Blickling is a village and civil parish in the Broadland district of Norfolk, England, about  north-west of Aylsham. According to the 2001 census it had a population of 136 and covers , falling to 113 at the 2011 Census.  Since the 17th century the village has been concentrated in two areas, around the church and also at the park gates of Blickling Hall. Most of the village is contained in the Blickling Estate, which has been owned by the National Trust since 1940.
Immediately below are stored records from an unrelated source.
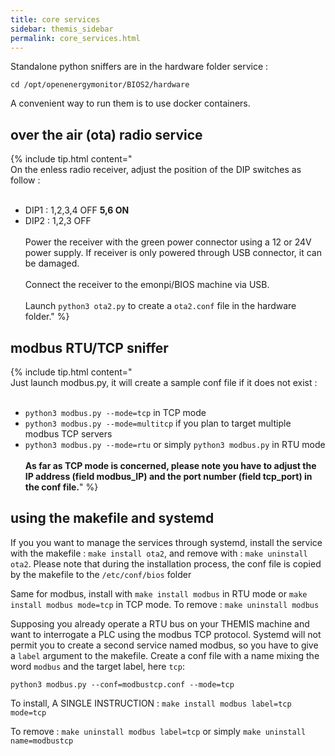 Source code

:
 ```yaml
---
title: core services
sidebar: themis_sidebar
permalink: core_services.html
---
```


Standalone python sniffers are in the hardware folder service :

```
cd /opt/openenergymonitor/BIOS2/hardware
```
A convenient way to run them is to use docker containers.

## over the air (ota) radio service

{% include tip.html content="<br>
On the enless radio receiver, adjust the position of the DIP switches as follow :
<br><br>
- DIP1 : 1,2,3,4 OFF **5,6 ON**<br>
- DIP2 : 1,2,3 OFF
<br><br>
Power the receiver with the green power connector using a 12 or 24V power supply. If receiver is only powered through USB connector, it can be damaged.<br><br>
Connect the receiver to the emonpi/BIOS machine via USB.
<br><br>
Launch `python3 ota2.py` to create a `ota2.conf` file in the hardware folder."
%}

## modbus RTU/TCP sniffer

{% include tip.html content="<br>
Just launch modbus.py, it will create a sample conf file if it does not exist : 
<br><br>
- `python3 modbus.py --mode=tcp` in TCP mode<br>
- `python3 modbus.py --mode=multitcp` if you plan to target multiple modbus TCP servers<br>
- `python3 modbus.py --mode=rtu` or simply `python3 modbus.py` in RTU mode
<br><br>
**As far as TCP mode is concerned, please note you have to adjust the IP address (field modbus_IP) and the port number (field tcp_port) in the conf file.**" %}

## using the makefile and systemd

If you you want to manage the services through systemd, install the service with the makefile : `make install ota2`, and remove with : `make uninstall ota2`. Please note that during the installation process, the conf file is copied by the makefile to the `/etc/conf/bios` folder

Same for modbus, install with `make install modbus` in RTU mode or `make install modbus mode=tcp` in TCP mode. To remove : `make uninstall modbus`

Supposing you already operate a RTU bus on your THEMIS machine and want to interrogate a PLC using the modbus TCP protocol. Systemd will not permit you to create a second service named modbus, so you have to give a `label` argument to the makefile. Create a conf file with a name mixing the word `modbus` and the target label, here `tcp`:

```
python3 modbus.py --conf=modbustcp.conf --mode=tcp
```
To install, A SINGLE INSTRUCTION : `make install modbus label=tcp mode=tcp`

To remove : `make uninstall modbus label=tcp` or simply `make uninstall name=modbustcp`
The villages name means 'Blicla's people'.

Historic buildings

The parish has many farmhouses, cottages and buildings, several of them are Grade II listed. This gives the parish an immense variety and also provides an unusually complete picture of vernacular Norfolk architecture.

Listed properties
St Andrew's Church is located on a knoll close to the entrance of Blickling Hall. The flint and limestone 15th century Grade II* church was substantially remodelled in the 19th century. Surviving from the medieval building is the collection of brasses, several are to the Boleyn family and Anne Boleyn. Sir Nicholas Dagworth (b.1390 an early owner of the hall) is buried in the church and marked by a tombstone. Also of note is the memorial to the eighth Marquess of Lothian by George Frederick Watts, and a memorial to the widow of the eighth marquess by Arthur George Walker.

Adjacent to the hall is the Buckinghamshire Arms public house. The present building and barn were built in 1700, although an ale house was recorded in the early 17th century.
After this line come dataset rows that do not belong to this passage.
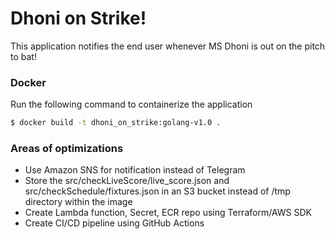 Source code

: # Dhoni on Strike!

This application notifies the end user whenever MS Dhoni is out on the pitch to bat!

### Docker

Run the following command to containerize the application

```bash
$ docker build -t dhoni_on_strike:golang-v1.0 .
```

### Areas of optimizations

* Use Amazon SNS for notification instead of Telegram
* Store the src/checkLiveScore/live_score.json and src/checkSchedule/fixtures.json in an S3 bucket instead of /tmp directory within the image
* Create Lambda function, Secret, ECR repo using Terraform/AWS SDK
* Create CI/CD pipeline using GitHub Actions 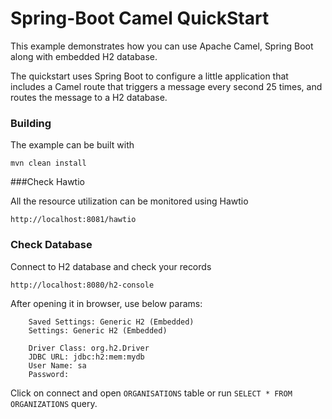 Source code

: # Spring-Boot Camel QuickStart

This example demonstrates how you can use Apache Camel, Spring Boot along with embedded H2 database.

The quickstart uses Spring Boot to configure a little application that includes a Camel route that triggers a message every second 25 times, and routes the message to a H2 database.

### Building

The example can be built with

    mvn clean install

###Check Hawtio

All the resource utilization can be monitored using Hawtio

    http://localhost:8081/hawtio


### Check Database

Connect to H2 database and check your records

    http://localhost:8080/h2-console

After opening it in browser, use below params:

```
    Saved Settings: Generic H2 (Embedded)
    Settings: Generic H2 (Embedded)
    
    Driver Class: org.h2.Driver
    JDBC URL: jdbc:h2:mem:mydb
    User Name: sa
    Password:     
```
Click on connect and open `ORGANISATIONS` table or run `SELECT * FROM ORGANIZATIONS` query.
To the west of the B1354 road is Silvergate a hamlet of estate cottages, some of which are thatched and Grade II listed.

Flashpits Farmhouse is located on the south east corner of the park at Ingworth Road, the red brick building was absorbed into the estate in the 18th century. But its origin is probably from the 17th century. One of only two properties on the road, the other being the unlisted Keeper's Cottage.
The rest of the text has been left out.